Are SSDs Required for Your Big Data Workflow? The Answer May Surprise You
Have you heard the buzz about the predicted death of hard disk drives (HDDs)? Some have gone all in on projections that the growth of SSD deployments will eliminate demand for HDDs within five years. Other industry analysts size the market differently. Having seen IT leaders and their partners deploy successful Big Data applications using my company’s software on either SSDs or HDDs – and sometimes both – the subject could use some balanced perspective.
Big Data workloads involve the processing, storage, and analysis of massive volumes of data that exceed the capabilities of traditional data management tools and techniques. They often require specialized technologies, such as distributed computing frameworks, to efficiently manage and derive insights from the data.
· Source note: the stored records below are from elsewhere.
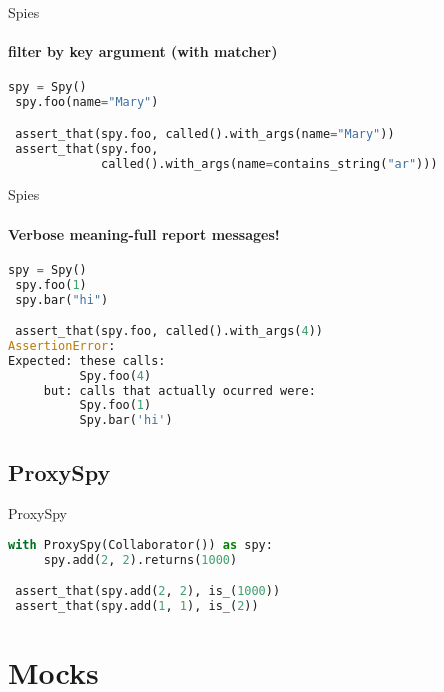 \documentclass[11pt]{beamer}
\begin{document}
\begin{frame}[fragile]{Spies}
\framesubtitle{filter by key argument (with matcher)}

\begin{exampleblock}{}
\begin{lstlisting}[language=Python]
 spy = Spy()
 spy.foo(name="Mary")

 assert_that(spy.foo, called().with_args(name="Mary"))
 assert_that(spy.foo,
             called().with_args(name=contains_string("ar")))
\end{lstlisting}
\end{exampleblock}

\end{frame}


\begin{frame}[fragile]{Spies}
\framesubtitle{Verbose meaning-full report messages!}

\begin{exampleblock}{}
\begin{lstlisting}[language=Python]
 spy = Spy()
 spy.foo(1)
 spy.bar("hi")

 assert_that(spy.foo, called().with_args(4))
AssertionError:
Expected: these calls:
          Spy.foo(4)
     but: calls that actually ocurred were:
          Spy.foo(1)
          Spy.bar('hi')
\end{lstlisting}
\end{exampleblock}

\end{frame}

\subsection{ProxySpy}

\begin{frame}[fragile]{ProxySpy}

\begin{exampleblock}{}
\begin{lstlisting}[language=Python]
 with ProxySpy(Collaborator()) as spy:
     spy.add(2, 2).returns(1000)

 assert_that(spy.add(2, 2), is_(1000))
 assert_that(spy.add(1, 1), is_(2))
\end{lstlisting}
\end{exampleblock}

\end{frame}


\section{Mocks}
\end{document}
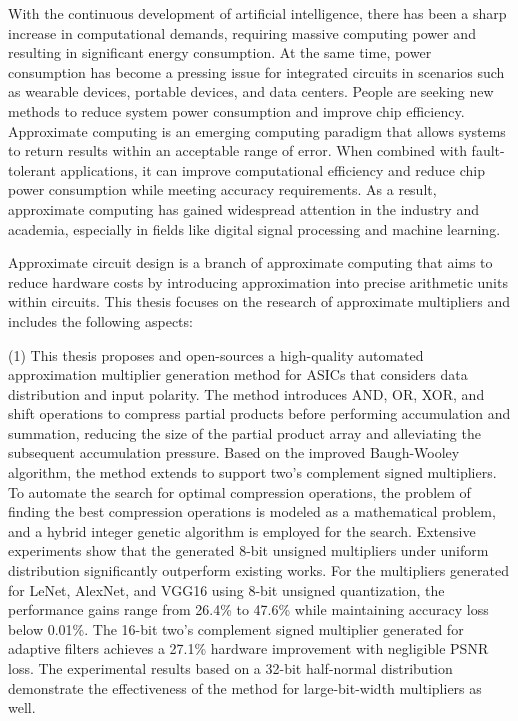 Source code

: \begin{abstract*}
      With the continuous development of artificial intelligence, there has been a sharp increase in computational demands, requiring massive computing power and resulting in significant energy consumption. At the same time, power consumption has become a pressing issue for integrated circuits in scenarios such as wearable devices, portable devices, and data centers. People are seeking new methods to reduce system power consumption and improve chip efficiency.
      Approximate computing is an emerging computing paradigm that allows systems to return results within an acceptable range of error. When combined with fault-tolerant applications, it can improve computational efficiency and reduce chip power consumption while meeting accuracy requirements. As a result, approximate computing has gained widespread attention in the industry and academia, especially in fields like digital signal processing and machine learning.
    
      Approximate circuit design is a branch of approximate computing that aims to reduce hardware costs by introducing approximation into precise arithmetic units within circuits. This thesis focuses on the research of approximate multipliers and includes the following aspects:
    
      (1) This thesis proposes and open-sources a high-quality automated approximation multiplier generation method for ASICs that considers data distribution and input polarity. The method introduces AND, OR, XOR, and shift operations to compress partial products before performing accumulation and summation, reducing the size of the partial product array and alleviating the subsequent accumulation pressure. Based on the improved Baugh-Wooley algorithm, the method extends to support two's complement signed multipliers. To automate the search for optimal compression operations, the problem of finding the best compression operations is modeled as a mathematical problem, and a hybrid integer genetic algorithm is employed for the search. Extensive experiments show that the generated 8-bit unsigned multipliers under uniform distribution significantly outperform existing works. For the multipliers generated for LeNet, AlexNet, and VGG16 using 8-bit unsigned quantization, the performance gains range from 26.4\% to 47.6\% while maintaining accuracy loss below 0.01\%. The 16-bit two's complement signed multiplier generated for adaptive filters achieves a 27.1\% hardware improvement with negligible PSNR loss. The experimental results based on a 32-bit half-normal distribution demonstrate the effectiveness of the method for large-bit-width multipliers as well.
    

\end{abstract*}
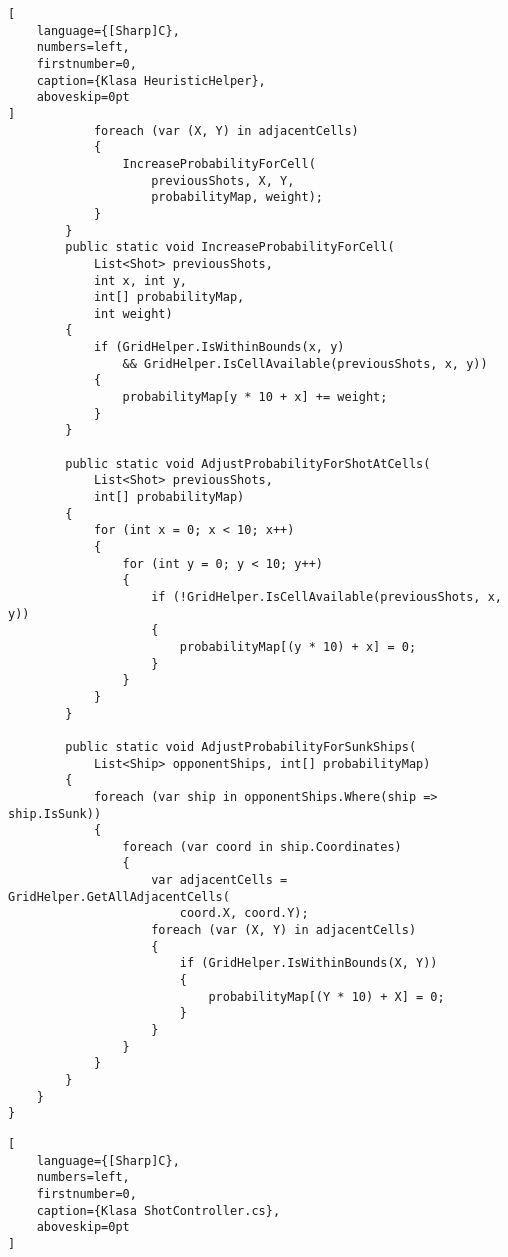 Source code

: \begin{addmargin}[0mm]{0mm}
\begin{lstlisting}[
    language={[Sharp]C},
    numbers=left,
    firstnumber=0,
    caption={Klasa HeuristicHelper},
    aboveskip=0pt
]
            foreach (var (X, Y) in adjacentCells)
            {
                IncreaseProbabilityForCell(
                    previousShots, X, Y,
                    probabilityMap, weight);
            }
        }
        public static void IncreaseProbabilityForCell(
            List<Shot> previousShots,
            int x, int y,
            int[] probabilityMap,
            int weight)
        {
            if (GridHelper.IsWithinBounds(x, y)
                && GridHelper.IsCellAvailable(previousShots, x, y))
            {
                probabilityMap[y * 10 + x] += weight;
            }
        }

        public static void AdjustProbabilityForShotAtCells(
            List<Shot> previousShots,
            int[] probabilityMap)
        {
            for (int x = 0; x < 10; x++)
            {
                for (int y = 0; y < 10; y++)
                {
                    if (!GridHelper.IsCellAvailable(previousShots, x, y))
                    {
                        probabilityMap[(y * 10) + x] = 0;
                    }
                }
            }
        }

        public static void AdjustProbabilityForSunkShips(
            List<Ship> opponentShips, int[] probabilityMap)
        {
            foreach (var ship in opponentShips.Where(ship => ship.IsSunk))
            {
                foreach (var coord in ship.Coordinates)
                {
                    var adjacentCells = GridHelper.GetAllAdjacentCells(
                        coord.X, coord.Y);
                    foreach (var (X, Y) in adjacentCells)
                    {
                        if (GridHelper.IsWithinBounds(X, Y))
                        {
                            probabilityMap[(Y * 10) + X] = 0;
                        }
                    }
                }
            }
        }
    }
}

\end{lstlisting}
\end{addmargin}











\begin{addmargin}[0mm]{0mm}
\begin{lstlisting}[
    language={[Sharp]C},
    numbers=left,
    firstnumber=0,
    caption={Klasa ShotController.cs},
    aboveskip=0pt
]
\end{lstlisting}
\end{addmargin} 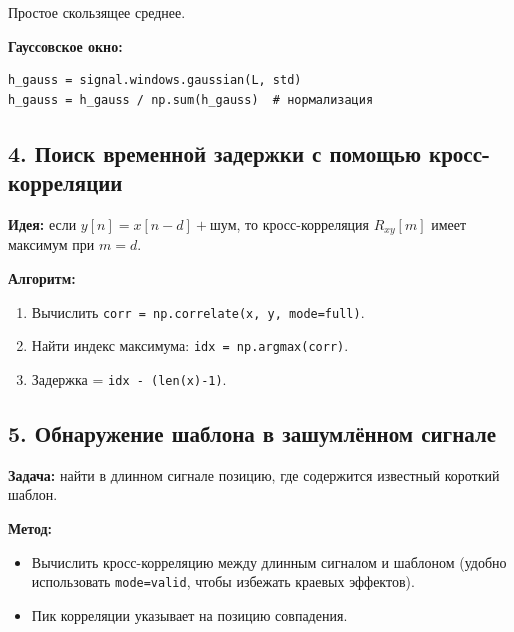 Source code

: \documentclass[12pt,a4paper,openany]{book}
\providecommand{\tightlist}{\setlength{\itemsep}{0pt}\setlength{\parskip}{0pt}}
\begin{document}
Простое скользящее среднее.

\textbf{Гауссовское окно:}

\begin{Verbatim}[fontsize=\small, breaklines, breakanywhere]
h_gauss = signal.windows.gaussian(L, std)
h_gauss = h_gauss / np.sum(h_gauss)  # нормализация
\end{Verbatim}

\subsection*{4. Поиск временной задержки с помощью кросс-корреляции}

\textbf{Идея:} если \(y[n] = x[n-d] + \text{шум}\), то кросс-корреляция \(R_{xy}[m]\) имеет максимум при \(m = d\).

\textbf{Алгоритм:}

\begin{enumerate}
\def\labelenumi{\arabic{enumi}.}
\tightlist
\item
  Вычислить \texttt{corr\ =\allowbreak{}\ np.\allowbreak{}correlate(\allowbreak{}x,\allowbreak{}\ y,\allowbreak{}\ mode=\allowbreak{}\textquotesingle{}\allowbreak{}full\textquotesingle{}\allowbreak{})}.
\item
  Найти индекс максимума: \texttt{idx\ =\allowbreak{}\ np.\allowbreak{}argmax(\allowbreak{}corr)}.
\item
  Задержка = \texttt{idx\ -\ (\allowbreak{}len(\allowbreak{}x)-1)}.
\end{enumerate}

\subsection*{5. Обнаружение шаблона в зашумлённом сигнале}

\textbf{Задача:} найти в длинном сигнале позицию, где содержится известный короткий шаблон.

\textbf{Метод:}

\begin{itemize}
\tightlist
\item
  Вычислить кросс-корреляцию между длинным сигналом и шаблоном (удобно использовать \texttt{mode=\allowbreak{}\textquotesingle{}\allowbreak{}valid\textquotesingle{}\allowbreak{}}, чтобы избежать краевых эффектов).
\item
  Пик корреляции указывает на позицию совпадения.
\end{itemize}
\end{document}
These workloads are commonly found in industries where the ability to process and extract valuable insights from large and complex datasets is crucial for making informed decisions.
Many IT team leads often presume that Big Data workloads implicitly require more costly solid-state drives (SDD) for storage. Vendor hype on the subject has grown such that it’s obscuring a more nuanced reality – especially given innovation in multiple vendors’ hard drive density and performance.
In general, SSDs can enable new levels of performance and efficiency in big data workloads by significantly improving data access and processing speeds, reducing latency, and supporting the requirements of modern data-intensive applications. This is certainly true in some cases – but not all. Even though hard disk drive (HDD) shipments recently fell 20% quarter-over-quarter, the stocks of makers of disk drives, memory chips and semiconductor-manufacturing equipment are on the rise – some significantly. While there are a few who argue that the HDD is dying, the reality is that SSDs can’t totally replace this storage medium. In fact, there are many circumstances where HDD is a better fit.
Stay Balanced: Consider When HDDs May Make More Sense Than Flash
The first instance where HDD may be a better option is sequential workloads (IO). Flash does have superior random IO characteristics compared to HDDs with comparable density. In a transaction processing system – querying client accounts and balances in a database, for instance– this is advantageous for applications whose duties include reading small amounts of data on a random access basis.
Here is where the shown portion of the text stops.